YOUR TASK
A single number is the whole answer: the tally of lines in the data below that include the word "item".

◇ ◇ ◇ ◇ ◇ ◇ ◇

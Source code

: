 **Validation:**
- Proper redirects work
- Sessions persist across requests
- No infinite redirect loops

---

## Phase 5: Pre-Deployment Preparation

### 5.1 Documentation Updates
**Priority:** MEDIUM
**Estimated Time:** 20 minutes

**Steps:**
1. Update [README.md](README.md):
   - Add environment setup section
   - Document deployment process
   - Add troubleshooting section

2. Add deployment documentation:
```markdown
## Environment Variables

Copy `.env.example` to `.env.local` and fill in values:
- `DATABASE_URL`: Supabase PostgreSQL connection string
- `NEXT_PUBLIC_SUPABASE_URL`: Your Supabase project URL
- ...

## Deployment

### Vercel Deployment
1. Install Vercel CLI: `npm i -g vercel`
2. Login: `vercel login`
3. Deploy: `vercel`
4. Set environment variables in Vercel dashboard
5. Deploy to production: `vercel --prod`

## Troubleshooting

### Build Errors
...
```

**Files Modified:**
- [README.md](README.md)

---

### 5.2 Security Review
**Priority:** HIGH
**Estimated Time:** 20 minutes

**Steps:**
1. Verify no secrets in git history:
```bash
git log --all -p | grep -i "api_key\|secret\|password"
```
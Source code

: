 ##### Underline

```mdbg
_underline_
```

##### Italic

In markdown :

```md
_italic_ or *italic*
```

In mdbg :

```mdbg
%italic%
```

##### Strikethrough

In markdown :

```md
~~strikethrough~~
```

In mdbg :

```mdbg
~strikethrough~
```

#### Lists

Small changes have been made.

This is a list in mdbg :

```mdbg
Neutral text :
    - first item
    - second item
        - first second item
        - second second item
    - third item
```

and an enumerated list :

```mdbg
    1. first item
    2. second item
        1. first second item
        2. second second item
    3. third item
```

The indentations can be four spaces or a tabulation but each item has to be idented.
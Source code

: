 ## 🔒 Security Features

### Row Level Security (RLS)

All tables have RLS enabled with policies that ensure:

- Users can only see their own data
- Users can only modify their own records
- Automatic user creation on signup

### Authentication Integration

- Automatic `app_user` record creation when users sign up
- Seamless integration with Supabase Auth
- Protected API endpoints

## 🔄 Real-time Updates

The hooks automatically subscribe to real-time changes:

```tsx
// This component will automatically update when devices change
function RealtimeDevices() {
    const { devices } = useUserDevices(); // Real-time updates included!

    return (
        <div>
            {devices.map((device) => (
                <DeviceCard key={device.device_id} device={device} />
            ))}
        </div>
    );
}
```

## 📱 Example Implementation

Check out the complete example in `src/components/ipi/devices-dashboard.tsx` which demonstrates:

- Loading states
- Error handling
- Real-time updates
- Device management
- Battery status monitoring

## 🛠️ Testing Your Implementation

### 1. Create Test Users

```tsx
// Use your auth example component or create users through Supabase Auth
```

◇ ◇ ◇ ◇ ◇ ◇ ◇

TASK OUTPUT
11